I am currently in a very loving relationsh­ip with a really great guy.

We got on from the moment we met and moved in together as soon as we could. We got married first for my parents’ approval as they are devoted Christians and that’s just the way I’ve been brought up.

My problem is, over the past year I’ve felt my sexual drive towards him getting weaker – it feels as if there is something missing. In the past, I had a drunken incident with a female friend and I have always been attracted to both sexes. However, I suppose I have just denied it and hidden my feelings because of my religious background.

But I’m starting to feel that I need to explore these feelings I have, maybe within some kind of polyamorou­s relationsh­ip.

I haven’t a clue how to explain this to my partner, though, as I genuinely love him and don’t want to lose him.
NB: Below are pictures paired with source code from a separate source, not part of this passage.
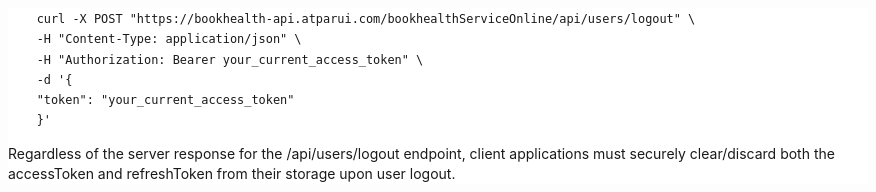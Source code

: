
```
    curl -X POST "https://bookhealth-api.atparui.com/bookhealthServiceOnline/api/users/logout" \
    -H "Content-Type: application/json" \
    -H "Authorization: Bearer your_current_access_token" \
    -d '{
    "token": "your_current_access_token"
    }'
```

Regardless of the server response for the /api/users/logout endpoint, client applications must securely clear/discard both the accessToken and refreshToken from their storage upon user logout.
I am also terrified of my parents finding out because I’m pretty sure they’ll disown me.

How do I explain all this to my husband and to my parents?

Coleen says

I think you got married to satisfy other people and are now realising that it was perhaps too soon and might have been a mistake. In terms of explaining things to your loved ones, you should be honest with your husband.

You don’t have to start by saying you want an open relationsh­ip so you can experiment sexually with women, but be honest that something is missing for you and that you got married without having had the chance to explore your sexuality.

Open up a discussion and find out what he thinks and listen to what he has to say.

You have to accept that he might not be into the idea of an open relationsh­ip, but he might be willing to stay in your life as a great friend.

As for your parents, I think you know already that it’s not going to be easy to discuss your sexuality because it sounds as if it’ll go against their faith. But you can’t live a lie to make everyone around you happy while you’re miserable.

So it comes down to taking the bull by the horns and accepting that other people won’t be happy. It’s hard to keep up the pretence of being someone you’re not and, if it doesn’t come out now, it’ll come out in five or 10 years.